* [What is required] Could you set down every entry below exactly as it is?

* [Information given]
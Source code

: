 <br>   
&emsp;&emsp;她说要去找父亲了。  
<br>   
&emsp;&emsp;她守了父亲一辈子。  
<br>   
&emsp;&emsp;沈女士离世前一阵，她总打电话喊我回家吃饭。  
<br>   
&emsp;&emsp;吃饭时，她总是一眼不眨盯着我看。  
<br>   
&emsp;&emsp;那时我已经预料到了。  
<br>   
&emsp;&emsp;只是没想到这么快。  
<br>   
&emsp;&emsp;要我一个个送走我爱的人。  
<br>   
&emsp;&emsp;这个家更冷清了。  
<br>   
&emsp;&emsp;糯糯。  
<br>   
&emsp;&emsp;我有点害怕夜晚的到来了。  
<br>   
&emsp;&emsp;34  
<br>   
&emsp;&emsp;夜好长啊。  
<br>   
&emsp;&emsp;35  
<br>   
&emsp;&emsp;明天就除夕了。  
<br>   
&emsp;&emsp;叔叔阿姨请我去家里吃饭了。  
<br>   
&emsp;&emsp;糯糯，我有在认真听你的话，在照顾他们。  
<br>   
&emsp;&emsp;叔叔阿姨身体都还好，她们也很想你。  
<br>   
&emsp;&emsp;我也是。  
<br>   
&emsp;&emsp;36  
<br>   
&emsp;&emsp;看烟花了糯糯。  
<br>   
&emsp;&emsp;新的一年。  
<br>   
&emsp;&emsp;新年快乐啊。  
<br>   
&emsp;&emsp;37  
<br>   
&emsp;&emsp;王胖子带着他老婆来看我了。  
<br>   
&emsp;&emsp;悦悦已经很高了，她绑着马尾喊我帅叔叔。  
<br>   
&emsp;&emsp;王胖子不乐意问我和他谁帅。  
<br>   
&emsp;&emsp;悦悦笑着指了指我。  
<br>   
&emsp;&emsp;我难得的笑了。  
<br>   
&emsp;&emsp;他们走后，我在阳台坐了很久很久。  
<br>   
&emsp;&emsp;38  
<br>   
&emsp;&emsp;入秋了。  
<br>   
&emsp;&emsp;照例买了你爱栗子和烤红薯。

* [Problem solution]
Source code

: <br>   
&emsp;&emsp;她说要去找父亲了。  
<br>   
&emsp;&emsp;她守了父亲一辈子。  
<br>   
&emsp;&emsp;沈女士离世前一阵，她总打电话喊我回家吃饭。  
<br>   
&emsp;&emsp;吃饭时，她总是一眼不眨盯着我看。  
<br>   
&emsp;&emsp;那时我已经预料到了。  
<br>   
&emsp;&emsp;只是没想到这么快。  
<br>   
&emsp;&emsp;要我一个个送走我爱的人。  
<br>   
&emsp;&emsp;这个家更冷清了。  
<br>   
&emsp;&emsp;糯糯。  
<br>   
&emsp;&emsp;我有点害怕夜晚的到来了。  
<br>   
&emsp;&emsp;34  
<br>   
&emsp;&emsp;夜好长啊。  
<br>   
&emsp;&emsp;35  
<br>   
&emsp;&emsp;明天就除夕了。  
<br>   
&emsp;&emsp;叔叔阿姨请我去家里吃饭了。  
<br>   
&emsp;&emsp;糯糯，我有在认真听你的话，在照顾他们。  
<br>   
&emsp;&emsp;叔叔阿姨身体都还好，她们也很想你。  
<br>   
&emsp;&emsp;我也是。  
<br>   
&emsp;&emsp;36  
<br>   
&emsp;&emsp;看烟花了糯糯。  
<br>   
&emsp;&emsp;新的一年。  
<br>   
&emsp;&emsp;新年快乐啊。  
<br>   
&emsp;&emsp;37  
<br>   
&emsp;&emsp;王胖子带着他老婆来看我了。  
<br>   
&emsp;&emsp;悦悦已经很高了，她绑着马尾喊我帅叔叔。  
<br>   
&emsp;&emsp;王胖子不乐意问我和他谁帅。  
<br>   
&emsp;&emsp;悦悦笑着指了指我。  
<br>   
&emsp;&emsp;我难得的笑了。  
<br>   
&emsp;&emsp;他们走后，我在阳台坐了很久很久。  
<br>   
&emsp;&emsp;38  
<br>   
&emsp;&emsp;入秋了。  
<br>   
&emsp;&emsp;照例买了你爱栗子和烤红薯。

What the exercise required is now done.